Each line in the listing below that holds "многоугольников" should be counted; reply with that number only.

## DATASET CONTENT
━━━

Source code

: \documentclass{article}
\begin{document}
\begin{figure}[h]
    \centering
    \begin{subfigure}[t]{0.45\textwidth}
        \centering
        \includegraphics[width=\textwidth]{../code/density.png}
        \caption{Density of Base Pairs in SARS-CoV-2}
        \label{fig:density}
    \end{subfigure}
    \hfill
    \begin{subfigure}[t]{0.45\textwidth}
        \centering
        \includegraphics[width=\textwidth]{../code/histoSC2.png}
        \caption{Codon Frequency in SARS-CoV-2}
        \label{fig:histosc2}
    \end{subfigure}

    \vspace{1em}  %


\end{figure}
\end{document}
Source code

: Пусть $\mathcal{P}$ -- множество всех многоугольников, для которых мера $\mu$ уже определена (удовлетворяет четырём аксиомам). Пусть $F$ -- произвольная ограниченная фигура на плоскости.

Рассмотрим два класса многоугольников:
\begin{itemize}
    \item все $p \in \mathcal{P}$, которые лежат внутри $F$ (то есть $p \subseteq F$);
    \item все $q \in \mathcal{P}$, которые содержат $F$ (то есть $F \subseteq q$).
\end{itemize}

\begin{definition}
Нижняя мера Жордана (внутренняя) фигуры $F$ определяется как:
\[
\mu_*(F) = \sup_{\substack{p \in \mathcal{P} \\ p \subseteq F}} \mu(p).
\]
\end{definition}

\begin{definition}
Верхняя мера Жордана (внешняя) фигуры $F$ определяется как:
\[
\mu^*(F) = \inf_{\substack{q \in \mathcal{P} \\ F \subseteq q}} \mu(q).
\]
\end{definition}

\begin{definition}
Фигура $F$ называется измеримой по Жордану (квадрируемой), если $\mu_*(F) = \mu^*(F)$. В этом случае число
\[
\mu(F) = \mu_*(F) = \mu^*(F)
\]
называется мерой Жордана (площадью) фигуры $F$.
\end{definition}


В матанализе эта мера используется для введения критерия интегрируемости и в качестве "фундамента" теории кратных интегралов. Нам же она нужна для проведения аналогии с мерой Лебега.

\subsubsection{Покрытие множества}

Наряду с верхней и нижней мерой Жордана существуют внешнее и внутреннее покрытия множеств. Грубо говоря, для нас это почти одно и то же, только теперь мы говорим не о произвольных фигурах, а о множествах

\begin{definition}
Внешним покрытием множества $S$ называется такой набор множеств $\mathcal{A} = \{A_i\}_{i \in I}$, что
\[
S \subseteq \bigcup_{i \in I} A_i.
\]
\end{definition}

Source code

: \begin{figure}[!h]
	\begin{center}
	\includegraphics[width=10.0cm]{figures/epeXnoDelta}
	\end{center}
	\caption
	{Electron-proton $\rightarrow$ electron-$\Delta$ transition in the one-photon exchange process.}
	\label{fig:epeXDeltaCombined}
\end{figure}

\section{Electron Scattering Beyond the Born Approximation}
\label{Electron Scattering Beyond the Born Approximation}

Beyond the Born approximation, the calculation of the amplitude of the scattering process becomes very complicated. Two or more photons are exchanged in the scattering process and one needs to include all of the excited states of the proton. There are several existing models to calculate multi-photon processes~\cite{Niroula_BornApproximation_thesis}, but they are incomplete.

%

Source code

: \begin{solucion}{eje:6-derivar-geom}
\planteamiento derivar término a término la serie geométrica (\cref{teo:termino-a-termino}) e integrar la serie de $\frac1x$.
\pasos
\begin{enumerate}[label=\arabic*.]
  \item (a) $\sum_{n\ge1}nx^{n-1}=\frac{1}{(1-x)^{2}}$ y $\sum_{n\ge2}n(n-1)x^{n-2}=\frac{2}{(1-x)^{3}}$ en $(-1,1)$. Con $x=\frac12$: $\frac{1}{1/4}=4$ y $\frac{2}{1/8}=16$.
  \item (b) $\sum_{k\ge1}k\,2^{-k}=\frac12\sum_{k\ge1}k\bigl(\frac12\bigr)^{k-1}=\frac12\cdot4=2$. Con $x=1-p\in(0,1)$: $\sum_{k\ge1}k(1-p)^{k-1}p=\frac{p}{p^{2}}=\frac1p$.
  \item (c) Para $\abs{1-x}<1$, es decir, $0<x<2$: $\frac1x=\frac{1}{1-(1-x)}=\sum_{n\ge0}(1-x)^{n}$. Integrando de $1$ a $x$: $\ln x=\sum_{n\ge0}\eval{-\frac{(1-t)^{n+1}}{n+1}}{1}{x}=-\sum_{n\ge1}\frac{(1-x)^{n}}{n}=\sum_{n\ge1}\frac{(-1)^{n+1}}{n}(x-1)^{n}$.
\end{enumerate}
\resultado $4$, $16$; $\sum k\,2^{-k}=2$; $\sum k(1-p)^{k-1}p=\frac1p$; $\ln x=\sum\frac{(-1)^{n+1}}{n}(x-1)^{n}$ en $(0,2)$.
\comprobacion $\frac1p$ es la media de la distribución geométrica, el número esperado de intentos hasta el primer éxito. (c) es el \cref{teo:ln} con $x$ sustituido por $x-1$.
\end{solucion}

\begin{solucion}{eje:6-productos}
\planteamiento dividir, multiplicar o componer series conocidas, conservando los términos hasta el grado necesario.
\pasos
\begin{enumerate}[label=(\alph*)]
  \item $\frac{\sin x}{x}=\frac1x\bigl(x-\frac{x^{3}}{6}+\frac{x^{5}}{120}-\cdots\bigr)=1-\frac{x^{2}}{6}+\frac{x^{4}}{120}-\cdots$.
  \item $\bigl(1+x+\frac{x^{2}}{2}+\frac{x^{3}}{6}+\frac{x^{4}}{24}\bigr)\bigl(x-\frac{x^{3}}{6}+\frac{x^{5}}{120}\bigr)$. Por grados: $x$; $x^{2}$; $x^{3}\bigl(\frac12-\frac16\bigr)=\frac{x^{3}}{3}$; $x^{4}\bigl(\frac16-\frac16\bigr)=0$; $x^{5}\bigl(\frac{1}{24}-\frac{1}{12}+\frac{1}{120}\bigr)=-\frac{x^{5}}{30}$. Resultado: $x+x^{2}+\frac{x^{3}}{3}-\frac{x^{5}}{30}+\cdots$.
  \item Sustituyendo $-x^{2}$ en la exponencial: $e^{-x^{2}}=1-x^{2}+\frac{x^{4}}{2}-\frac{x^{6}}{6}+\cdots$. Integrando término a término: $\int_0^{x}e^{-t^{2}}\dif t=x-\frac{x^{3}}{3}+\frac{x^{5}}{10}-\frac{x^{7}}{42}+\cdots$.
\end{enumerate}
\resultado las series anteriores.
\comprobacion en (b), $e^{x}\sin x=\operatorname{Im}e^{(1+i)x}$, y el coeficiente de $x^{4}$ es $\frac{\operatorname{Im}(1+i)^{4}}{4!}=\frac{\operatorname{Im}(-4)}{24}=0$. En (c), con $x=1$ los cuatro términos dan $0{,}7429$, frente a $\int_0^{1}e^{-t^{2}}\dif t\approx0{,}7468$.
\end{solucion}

━━━

## TASK RESPONSE
2